Off and running: the semester begins

I am writing these words wearing an iconic piece of clothing. But I didn’t understand just how iconic until yesterday, at the first class meeting of our freshman seminar “From Cotton to Kevlar: Historic Dress meets Digital Humanities.”

A photograph of black yoga pants, shown from the waist down.

The ubiquitous yoga pants.

The course, as another post here explains, aims to introduce students to—and get them excited about—the scholarly opportunities of historic dress as they learn some of the ways digital humanities tools can help them study clothing from the past, and share their insights. As an icebreaker exercise, my colleague Jon Olsen and I asked students to write down an article of contemporary apparel that future historians will need to study in order to understand the world of early 21st-century UMass undergraduates. The black yoga pant won hands down on the “most-mentions” front.
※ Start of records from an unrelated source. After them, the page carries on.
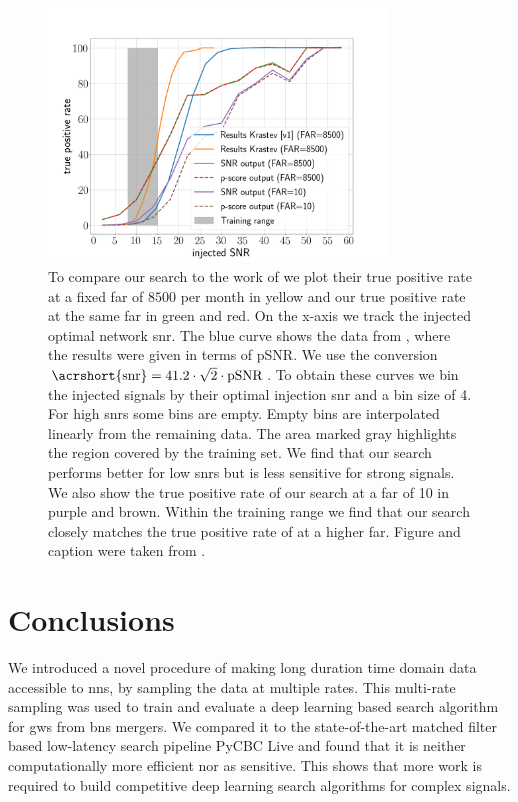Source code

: \begin{figure}
	\centering
	\includegraphics[width=0.8\textwidth]{chapters/bnsnet/images/compare_krastev_v2}
	\caption[True positive rate]{To compare our search to the work of \cite{Krastev:2019koe} we plot their true positive rate at a fixed \acrshort{far} of $8500$ per month in yellow and our true positive rate at the same \acrshort{far} in green and red. On the x-axis we track the injected optimal network \acrshort{snr}. The blue curve shows the data from \cite{Krastev:2019aaa}, where the results were given in terms of pSNR. We use the conversion $\text{\acrshort{snr}} = 41.2\cdot\sqrt{2}\cdot\text{pSNR}$. To obtain these curves we bin the injected signals by their optimal injection \acrshort{snr} and a bin size of 4. For high \acrshort{snr}s some bins are empty. Empty bins are interpolated linearly from the remaining data. The area marked gray highlights the region covered by the training set. We find that our search performs better for low \acrshort{snr}s but is less sensitive for strong signals. We also show the true positive rate of our search at a \acrshort{far} of 10 in purple and brown. Within the training range we find that our search closely matches the true positive rate of \cite{Krastev:2019aaa} at a higher \acrshort{far}. Figure and caption were taken from \cite{Schafer:2020kor}.}\label{fig:bns_tpr}
\end{figure}

\section{Conclusions}
We introduced a novel procedure of making long duration time domain data accessible to \acrshort{nn}s, by sampling the data at multiple rates. This multi-rate sampling was used to train and evaluate a deep learning based search algorithm for \acrshort{gw}s from \acrshort{bns} mergers. We compared it to the state-of-the-art matched filter based low-latency search pipeline PyCBC Live and found that it is neither computationally more efficient nor as sensitive. This shows that more work is required to build competitive deep learning search algorithms for complex signals.

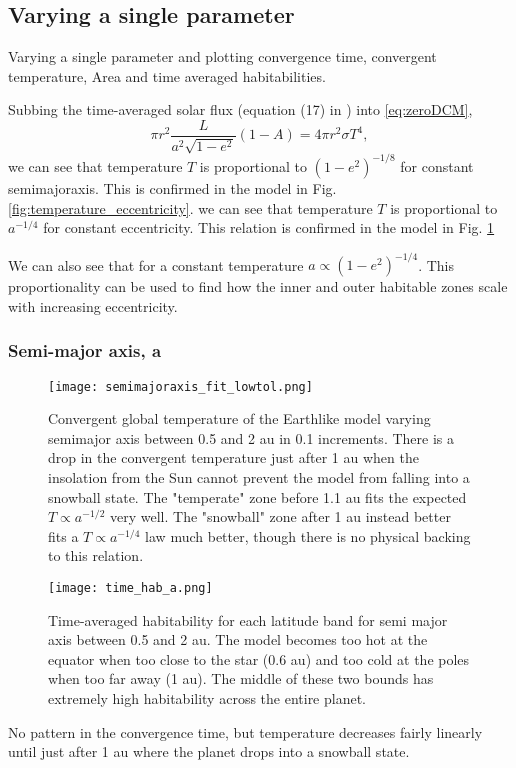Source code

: \documentclass[12pt, onecolumn]{revtex4-2}    %
\begin{document}
\subsection{Varying a single parameter} \label{sec:single_param}

Varying a single parameter and plotting convergence time, convergent temperature, Area and time averaged habitabilities.

Subbing the time-averaged solar flux (equation (17) in \cite{Mendez2017}) into \ref{eq:zeroDCM},
\begin{equation}
    \pi r^2 \frac{L}{a^2 \sqrt{1-e^2}} (1-A) = 4\pi r^2 \sigma T^4,
    \label{eq:Temp_eccent}
\end{equation}
we can see that temperature $T$ is proportional to $(1-e^2)^{-1/8}$ for constant semimajoraxis. This is confirmed in the model in Fig. \ref{fig:temperature_eccentricity}.
we can see that temperature $T$ is proportional to $a^{-1/4}$ for constant eccentricity. This relation is confirmed in the model in Fig. \ref{fig:temperature_semimajoraxis}

We can also see that for a constant temperature $a \propto (1-e^2)^{-1/4}$.
This proportionality can be used to find how the inner and outer habitable zones scale with increasing eccentricity.

\subsubsection*{Semi-major axis, a}
\begin{figure}
    \texttt{[image: semimajoraxis\_fit\_lowtol.png]}
    \caption{Convergent global temperature of the Earthlike model varying semimajor axis between 0.5 and 2 au in 0.1 increments.
        There is a drop in the convergent temperature just after 1 au when the insolation from the Sun cannot prevent the model from falling into a snowball state.
        The "temperate" zone before 1.1 au fits the expected $T\propto a^{-1/2}$ very well.
        The "snowball" zone after 1 au instead better fits a $T\propto a^{-1/4}$ law much better, though there is no physical backing to this relation.}
    \label{fig:temperature_semimajoraxis}
\end{figure}
\begin{figure}
    \texttt{[image: time\_hab\_a.png]}
    \caption{
        Time-averaged habitability for each latitude band for semi major axis between 0.5 and 2 au.
        The model becomes too hot at the equator when too close to the star (0.6 au) and too cold at the poles when too far away (1 au).
        The middle of these two bounds has extremely high habitability across the entire planet.
    }
\end{figure}
No pattern in the convergence time, but temperature decreases fairly linearly until just after 1 au where the planet drops into a snowball state.
\end{document}
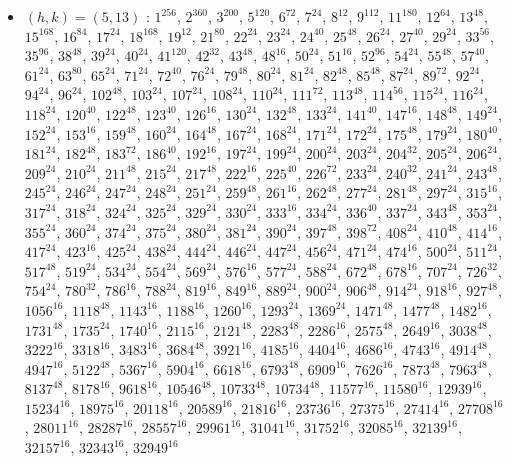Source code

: \begin{itemize}
\item $(h,k)=(5,13)$ : $1^{256}$, $2^{360}$, $3^{200}$, $5^{120}$, $6^{72}$, $7^{24}$, $8^{12}$, $9^{112}$, $11^{180}$, $12^{64}$, $13^{48}$, $15^{168}$, $16^{84}$, $17^{24}$, $18^{168}$, $19^{12}$, $21^{80}$, $22^{24}$, $23^{24}$, $24^{40}$, $25^{48}$, $26^{24}$, $27^{40}$, $29^{24}$, $33^{56}$, $35^{96}$, $38^{48}$, $39^{24}$, $40^{24}$, $41^{120}$, $42^{32}$, $43^{48}$, $48^{16}$, $50^{24}$, $51^{16}$, $52^{96}$, $54^{24}$, $55^{48}$, $57^{40}$, $61^{24}$, $63^{80}$, $65^{24}$, $71^{24}$, $72^{40}$, $76^{24}$, $79^{48}$, $80^{24}$, $81^{24}$, $82^{48}$, $85^{48}$, $87^{24}$, $89^{72}$, $92^{24}$, $94^{24}$, $96^{24}$, $102^{48}$, $103^{24}$, $107^{24}$, $108^{24}$, $110^{24}$, $111^{72}$, $113^{48}$, $114^{56}$, $115^{24}$, $116^{24}$, $118^{24}$, $120^{40}$, $122^{48}$, $123^{40}$, $126^{16}$, $130^{24}$, $132^{48}$, $133^{24}$, $141^{40}$, $147^{16}$, $148^{48}$, $149^{24}$, $152^{24}$, $153^{16}$, $159^{48}$, $160^{24}$, $164^{48}$, $167^{24}$, $168^{24}$, $171^{24}$, $172^{24}$, $175^{48}$, $179^{24}$, $180^{40}$, $181^{24}$, $182^{48}$, $183^{72}$, $186^{40}$, $192^{16}$, $197^{24}$, $199^{24}$, $200^{24}$, $203^{24}$, $204^{32}$, $205^{24}$, $206^{24}$, $209^{24}$, $210^{24}$, $211^{48}$, $215^{24}$, $217^{48}$, $222^{16}$, $225^{40}$, $226^{72}$, $233^{24}$, $240^{32}$, $241^{24}$, $243^{48}$, $245^{24}$, $246^{24}$, $247^{24}$, $248^{24}$, $251^{24}$, $259^{48}$, $261^{16}$, $262^{48}$, $277^{24}$, $281^{48}$, $297^{24}$, $315^{16}$, $317^{24}$, $318^{24}$, $324^{24}$, $325^{24}$, $329^{24}$, $330^{24}$, $333^{16}$, $334^{24}$, $336^{40}$, $337^{24}$, $343^{48}$, $353^{24}$, $355^{24}$, $360^{24}$, $374^{24}$, $375^{24}$, $380^{24}$, $381^{24}$, $390^{24}$, $397^{48}$, $398^{72}$, $408^{24}$, $410^{48}$, $414^{16}$, $417^{24}$, $423^{16}$, $425^{24}$, $438^{24}$, $444^{24}$, $446^{24}$, $447^{24}$, $456^{24}$, $471^{24}$, $474^{16}$, $500^{24}$, $511^{24}$, $517^{48}$, $519^{24}$, $534^{24}$, $554^{24}$, $569^{24}$, $576^{16}$, $577^{24}$, $588^{24}$, $672^{48}$, $678^{16}$, $707^{24}$, $726^{32}$, $754^{24}$, $780^{32}$, $786^{16}$, $788^{24}$, $819^{16}$, $849^{16}$, $889^{24}$, $900^{24}$, $906^{48}$, $914^{24}$, $918^{16}$, $927^{48}$, $1056^{16}$, $1118^{48}$, $1143^{16}$, $1188^{16}$, $1260^{16}$, $1293^{24}$, $1369^{24}$, $1471^{48}$, $1477^{48}$, $1482^{16}$, $1731^{48}$, $1735^{24}$, $1740^{16}$, $2115^{16}$, $2121^{48}$, $2283^{48}$, $2286^{16}$, $2575^{48}$, $2649^{16}$, $3038^{48}$, $3222^{16}$, $3318^{16}$, $3483^{16}$, $3684^{48}$, $3921^{16}$, $4185^{16}$, $4404^{16}$, $4686^{16}$, $4743^{16}$, $4914^{48}$, $4947^{16}$, $5122^{48}$, $5367^{16}$, $5904^{16}$, $6618^{16}$, $6793^{48}$, $6909^{16}$, $7626^{16}$, $7873^{48}$, $7963^{48}$, $8137^{48}$, $8178^{16}$, $9618^{16}$, $10546^{48}$, $10733^{48}$, $10734^{48}$, $11577^{16}$, $11580^{16}$, $12939^{16}$, $15234^{16}$, $18975^{16}$, $20118^{16}$, $20589^{16}$, $21816^{16}$, $23736^{16}$, $27375^{16}$, $27414^{16}$, $27708^{16}$, $28011^{16}$, $28287^{16}$, $28557^{16}$, $29961^{16}$, $31041^{16}$, $31752^{16}$, $32085^{16}$, $32139^{16}$, $32157^{16}$, $32343^{16}$, $32949^{16}$

\end{itemize}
What else should museums be collecting to document this moment? Answers included rompers, North Face jackets, skinny jeans, T-shirts, sweats and (sadly, to my mind, though accurate) combat boots. Surprisingly, no one mentioned baseball caps, platform shoes, Uggs or some of the other ubiquitous and/or of-the-moment items that we see around Herter Hall every day.

It was a revealing glimpse into the sartorial landscape of the campus–and a great start to the semester. After a brisk review of the syllabus and course expectations, we then plunged into the real treat for the day: Kiki Smith had brought over three boxes of highlights from the Smith College costume collection. Among other things we got to see Annette Kellerman’s one-piece wool bathing suit (“banned in Boston” at the dawn of the 20th century), the very collars that gave us “white collar” workers, women’s gowns both elegant and practical, a 1960s Pucci dress alongside its more approachable department-store counterpart, and a 1930s man’s robe best described as “early Abercrombie”.

A photograph of Kiki Smith standing at a table showing some historic costume objects, with Marla Miller behind her, and students seated all around.

Kiki Smith shares some objects from the Smith College costume collection with the UMass freshman seminar “From Cotton to Kevlar: Historic Dress meets Digital Humanities.”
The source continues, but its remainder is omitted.